Given the high prevalence of some of these psychological and neurological conditions and the lack of a comparison group, it’s not even clear that they increase the risk of being investigated or struck off . After all, an early StatsChat story was about a Dom Post claim that “hundreds of unfit teachers” were working in our schools, based on 664 complaints over two years.

It would be interesting to compare figures for, say, rugby players or journalists. Except that would be missing the other point.  As Jess McAllen writes at The Spinoff, the phrasing and placement of the story, especially the original one, is a clear message to anyone with depression, or anxiety, or ADHD. Anyone who wants to think about the children might think about what that message does for rather more than 0.1% of them.

(via @publicaddress)

November 15, 2015

Out of how many?

Stuff has a story under the headline ACC statistics show New Zealand’s riskiest industries. They don’t. They show the industries with the largest numbers of claims.

To see why that’s a problem, consider instead the number of claims by broad ethnicity grouping: 135000 for European, 23100 for Māori, 10800 for Pacific peoples(via StatsNZ). There’s no way that European ethnicity gives you a hugely greater risk of occupational injury than Māori or Pacific workers have. The difference between these groups is basically just population size. The true risks go in the opposite direction: 89 claims per 1000 full-time equivalent workers of European ethnicities, 97 for Māori, and 106 for Pacific.

With just the total claims we can’t tell whether working in supermarkets and grocery stores is really much more dangerous than logging, as the story suggests. I’m dubious, but.

August 5, 2015

What does 90% accuracy mean?

There was a lot of coverage yesterday about a potential new test for pancreatic cancer. 3News covered it, as did One News (but I don’t have a link). There’s a detailed report in the Guardian, which starts out:

A simple urine test that could help detect early-stage pancreatic cancer, potentially saving hundreds of lives, has been developed by scientists.

Researchers say they have identified three proteins which give an early warning of the disease, with more than 90% accuracy.

This is progress; pancreatic cancer is one of the diseases where there genuinely is a good prospect that early detection could improve treatment.
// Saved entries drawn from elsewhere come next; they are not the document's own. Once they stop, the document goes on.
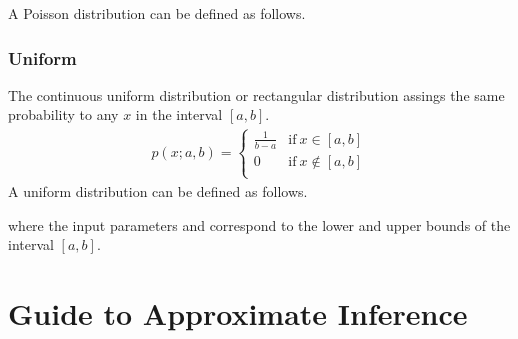 \documentclass[letterpaper,10pt,english]{sphinxmanual}
\begin{document}
A Poisson distribution can be defined as follows.

\begin{sphinxVerbatim}[commandchars=\\\{\}]
  


  
\end{sphinxVerbatim}


\subsection{Uniform}
\label{\detokenize{notes/guidemodels:uniform}}
The continuous uniform distribution or rectangular distribution assings the same probability to any \(x\)  in
the interval \([a,b]\).
\begin{equation*}
\begin{split}p(x;a,b) =\left\{\begin{array}{cc} \frac{1}{b-a} & \mathrm{if\ } x\in [a,b]\\
 0 & \mathrm{if\ } x\not\in [a,b] \\ \end{array} \right.\end{split}
\end{equation*}
A uniform distribution can be defined as follows.

\begin{sphinxVerbatim}[commandchars=\\\{\}]
   


\end{sphinxVerbatim}

where the input parameters  and  correspond to the lower and upper bounds of the interval \([a,b]\).


\chapter{Guide to Approximate Inference}
\label{\detokenize{notes/guideinference::doc}}\label{\detokenize{notes/guideinference:guide-to-approximate-inference}}
\end{document}

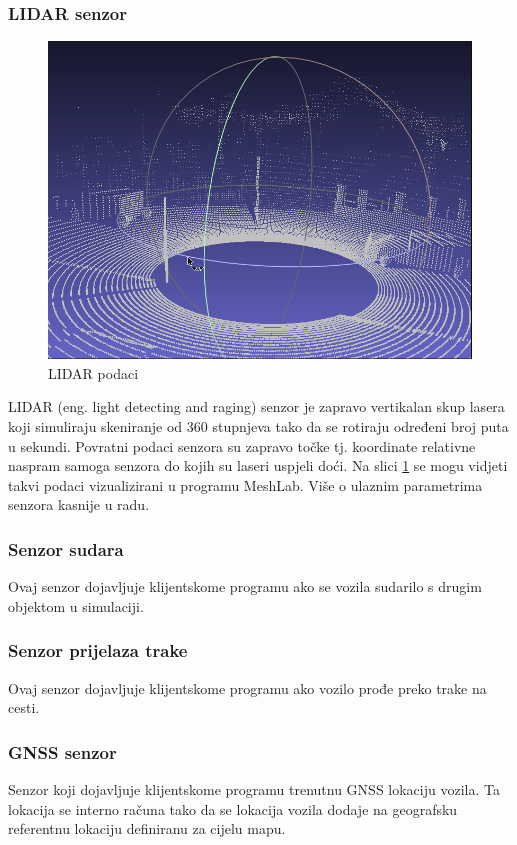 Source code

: \subsubsection{LIDAR senzor}
\begin{figure}[ht!]
  \centering
  \includegraphics[scale=0.5]{images/LIDAR_examaple.png}
  \caption{LIDAR podaci\cite{carla:sensors}}
  \label{fig:lidar_exmaple}
\end{figure}
LIDAR (eng. light detecting and raging) senzor je zapravo vertikalan skup lasera koji simuliraju skeniranje od 360 stupnjeva tako da se rotiraju određeni broj puta u sekundi. Povratni podaci senzora su zapravo točke tj. koordinate relativne naspram samoga senzora do kojih su laseri uspjeli doći. Na slici \ref{fig:lidar_exmaple} se mogu vidjeti takvi podaci vizualizirani u programu MeshLab. Više o ulaznim parametrima senzora kasnije u radu.

\subsubsection{Senzor sudara}
Ovaj senzor dojavljuje klijentskome programu ako se vozila sudarilo s drugim objektom u simulaciji.

\subsubsection{Senzor prijelaza trake}
Ovaj senzor dojavljuje klijentskome programu ako vozilo prođe preko trake na cesti.

\subsubsection{GNSS senzor}
Senzor koji dojavljuje klijentskome programu trenutnu GNSS lokaciju vozila. Ta lokacija se interno računa tako da se lokacija vozila dodaje na geografsku referentnu lokaciju definiranu za cijelu mapu.

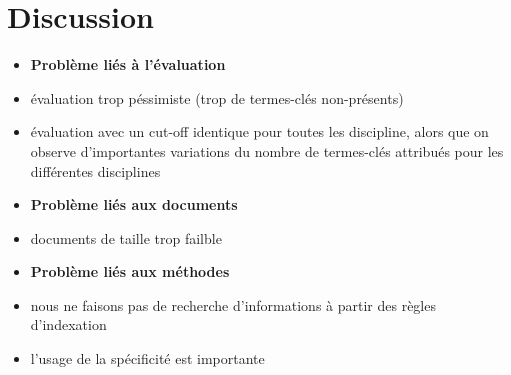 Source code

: \section{Discussion}
\label{sec:discussion}
  \begin{itemize}
    \item[]{\textbf{Problème liés à l'évaluation}}
    \item{évaluation trop péssimiste (trop de termes-clés non-présents)}
    \item{évaluation avec un cut-off identique pour toutes les discipline, alors
          que on observe d'importantes variations du nombre de termes-clés
          attribués pour les différentes disciplines}
    \item[]{\textbf{Problème liés aux documents}}
    \item{documents de taille trop failble}
    \item[]{\textbf{Problème liés aux méthodes}}
    \item{nous ne faisons pas de recherche d'informations à partir des règles
          d'indexation}
    \item{l'usage de la spécificité est importante}
  \end{itemize}

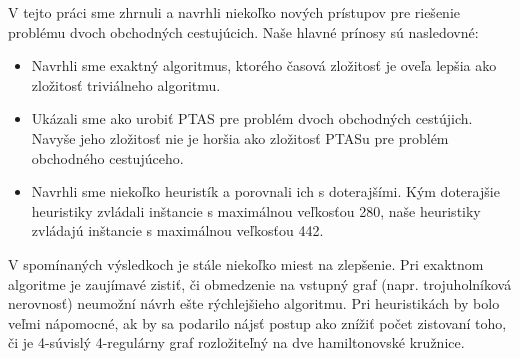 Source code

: V tejto práci sme zhrnuli a navrhli niekoľko nových prístupov
pre riešenie problému dvoch obchodných cestujúcich.
Naše hlavné prínosy sú nasledovné:
\begin{itemize}
\item Navrhli sme exaktný algoritmus, ktorého časová zložitosť je oveľa
lepšia ako zložitosť triviálneho algoritmu.
\item Ukázali sme ako urobiť PTAS pre problém dvoch obchodných cestújich.
Navyše jeho zložitosť nie je horšia ako zložitosť PTASu pre problém obchodného
cestujúceho.
\item Navrhli sme niekoľko heuristík a porovnali ich s doterajšími.
Kým doterajšie heuristiky zvládali inštancie s maximálnou veľkosťou 280, naše
heuristiky zvládajú inštancie s maximálnou veľkosťou 442.
\end{itemize}

V spomínaných výsledkoch je stále niekoľko miest na zlepšenie.
Pri exaktnom algoritme je zaujímavé zistiť, či obmedzenie na vstupný graf
(napr. trojuholníková nerovnosť) neumožní návrh ešte rýchlejšieho algoritmu.
Pri heuristikách by bolo veľmi nápomocné, ak by sa podarilo nájsť postup
ako znížiť počet zistovaní toho, či je 4-súvislý 4-regulárny graf rozložiteľný
na dve hamiltonovské kružnice.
The 90% accuracy, though, doesn’t mean what you probably think it means.

Here’s a graph showing how the error rate of the test changes with the numerical threshold used for diagnosis (figure 4, panel B, from the research paper)


As you move from left to right the threshold decreases; the test is more sensitive (picks up more of the true cases), but less specific (diagnoses more people who really don’t have cancer). The area under this curve is a simple summary of test accuracy, and that’s where the 90% number came from.  At what the researchers decided was the optimal threshold, the test correctly reported 82% of early-stage pancreatic cancers, but falsely reported a positive result in 11% of healthy subjects.  These figures are from the set of people whose data was used in putting the test together; in a new set of people (“validation dataset”) the error rate was very slightly worse.

The research was done with an approximately equal number of healthy people and people with early-stage pancreatic cancer. They did it that way because that gives the most information about the test for given number of people.  It’s reasonable to hope that the area under the curve, and the sensitivity and specificity of the test will be the same in the general population. Even so, the accuracy (in the non-technical meaning of the word) won’t be.

When you give this test to people in the general population, nearly all of them will not have pancreatic cancer. I don’t have NZ data, but in the UK the current annual rate of new cases goes from 4 people out of 100,000 at age 40 to 100 out of 100,000 people 85+.   The average over all ages is 13 cases per 100,000 people per year.

If 100,000 people are given the test and 13 have early-stage pancreatic cancer, about 10 or 11 of the 13 cases will have positive tests, but so will 11,000 healthy people.  Of those who test positive, 99.9% will not have pancreatic cancer.  This might still be useful, but it’s not what most people would think of as 90% accuracy.